* _PROBLEM STATEMENT_: Reproduce the records word for word, from the first line to the line containing "The 'user status'".

* _Stored data entries_:

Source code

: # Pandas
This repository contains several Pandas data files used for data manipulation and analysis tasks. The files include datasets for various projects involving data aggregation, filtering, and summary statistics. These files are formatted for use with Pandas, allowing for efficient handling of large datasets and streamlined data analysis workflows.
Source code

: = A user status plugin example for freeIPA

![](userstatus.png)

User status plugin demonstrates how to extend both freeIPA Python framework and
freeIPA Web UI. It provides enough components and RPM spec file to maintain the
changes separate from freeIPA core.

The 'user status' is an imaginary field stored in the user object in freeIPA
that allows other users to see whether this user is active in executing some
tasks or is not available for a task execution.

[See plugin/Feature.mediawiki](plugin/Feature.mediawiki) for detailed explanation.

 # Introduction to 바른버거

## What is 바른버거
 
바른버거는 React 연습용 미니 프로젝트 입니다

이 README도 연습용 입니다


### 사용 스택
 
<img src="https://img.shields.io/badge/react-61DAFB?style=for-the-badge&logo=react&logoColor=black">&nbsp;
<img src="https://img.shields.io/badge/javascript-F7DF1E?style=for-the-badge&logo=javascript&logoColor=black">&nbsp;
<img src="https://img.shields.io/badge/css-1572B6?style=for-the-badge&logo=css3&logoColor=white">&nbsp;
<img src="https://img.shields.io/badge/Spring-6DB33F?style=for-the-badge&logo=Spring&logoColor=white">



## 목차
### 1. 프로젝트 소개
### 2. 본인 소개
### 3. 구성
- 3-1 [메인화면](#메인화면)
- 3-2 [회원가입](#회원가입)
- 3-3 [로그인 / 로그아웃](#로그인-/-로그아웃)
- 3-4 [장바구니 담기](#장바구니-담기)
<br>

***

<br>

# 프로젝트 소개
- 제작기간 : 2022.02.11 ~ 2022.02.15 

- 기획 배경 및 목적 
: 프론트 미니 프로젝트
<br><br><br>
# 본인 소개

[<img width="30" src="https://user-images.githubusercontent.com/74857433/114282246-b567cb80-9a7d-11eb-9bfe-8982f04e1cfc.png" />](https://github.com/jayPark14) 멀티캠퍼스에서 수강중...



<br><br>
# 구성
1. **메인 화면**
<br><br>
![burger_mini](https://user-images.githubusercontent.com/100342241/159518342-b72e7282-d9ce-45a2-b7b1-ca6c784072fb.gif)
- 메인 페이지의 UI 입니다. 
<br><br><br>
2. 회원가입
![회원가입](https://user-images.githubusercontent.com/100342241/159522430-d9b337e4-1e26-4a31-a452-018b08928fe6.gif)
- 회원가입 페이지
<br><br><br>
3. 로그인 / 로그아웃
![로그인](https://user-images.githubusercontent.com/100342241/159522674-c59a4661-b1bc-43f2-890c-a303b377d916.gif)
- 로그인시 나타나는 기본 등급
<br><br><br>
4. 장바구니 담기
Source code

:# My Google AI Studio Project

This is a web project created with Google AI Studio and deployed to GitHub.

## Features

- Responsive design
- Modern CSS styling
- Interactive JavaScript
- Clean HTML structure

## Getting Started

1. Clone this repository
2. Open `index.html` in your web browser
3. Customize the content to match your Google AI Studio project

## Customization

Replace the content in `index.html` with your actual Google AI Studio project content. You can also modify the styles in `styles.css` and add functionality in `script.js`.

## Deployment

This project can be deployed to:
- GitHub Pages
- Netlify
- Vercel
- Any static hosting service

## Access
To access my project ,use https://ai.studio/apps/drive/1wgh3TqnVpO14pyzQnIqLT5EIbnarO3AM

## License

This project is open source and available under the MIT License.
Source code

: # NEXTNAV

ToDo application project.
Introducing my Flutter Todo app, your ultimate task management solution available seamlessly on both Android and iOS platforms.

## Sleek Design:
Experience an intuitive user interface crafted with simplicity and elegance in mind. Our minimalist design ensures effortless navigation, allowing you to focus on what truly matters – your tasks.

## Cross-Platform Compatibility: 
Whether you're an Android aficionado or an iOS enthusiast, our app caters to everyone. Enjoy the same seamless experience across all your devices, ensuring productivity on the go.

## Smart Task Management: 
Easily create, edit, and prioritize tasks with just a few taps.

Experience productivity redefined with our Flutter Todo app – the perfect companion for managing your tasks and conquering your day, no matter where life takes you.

* _EXERCISE ANSWER_:
Source code

: # Pandas
This repository contains several Pandas data files used for data manipulation and analysis tasks. The files include datasets for various projects involving data aggregation, filtering, and summary statistics. These files are formatted for use with Pandas, allowing for efficient handling of large datasets and streamlined data analysis workflows.
Source code

: = A user status plugin example for freeIPA

![](userstatus.png)

User status plugin demonstrates how to extend both freeIPA Python framework and
freeIPA Web UI. It provides enough components and RPM spec file to maintain the
changes separate from freeIPA core.

The 'user status' is an imaginary field stored in the user object in freeIPA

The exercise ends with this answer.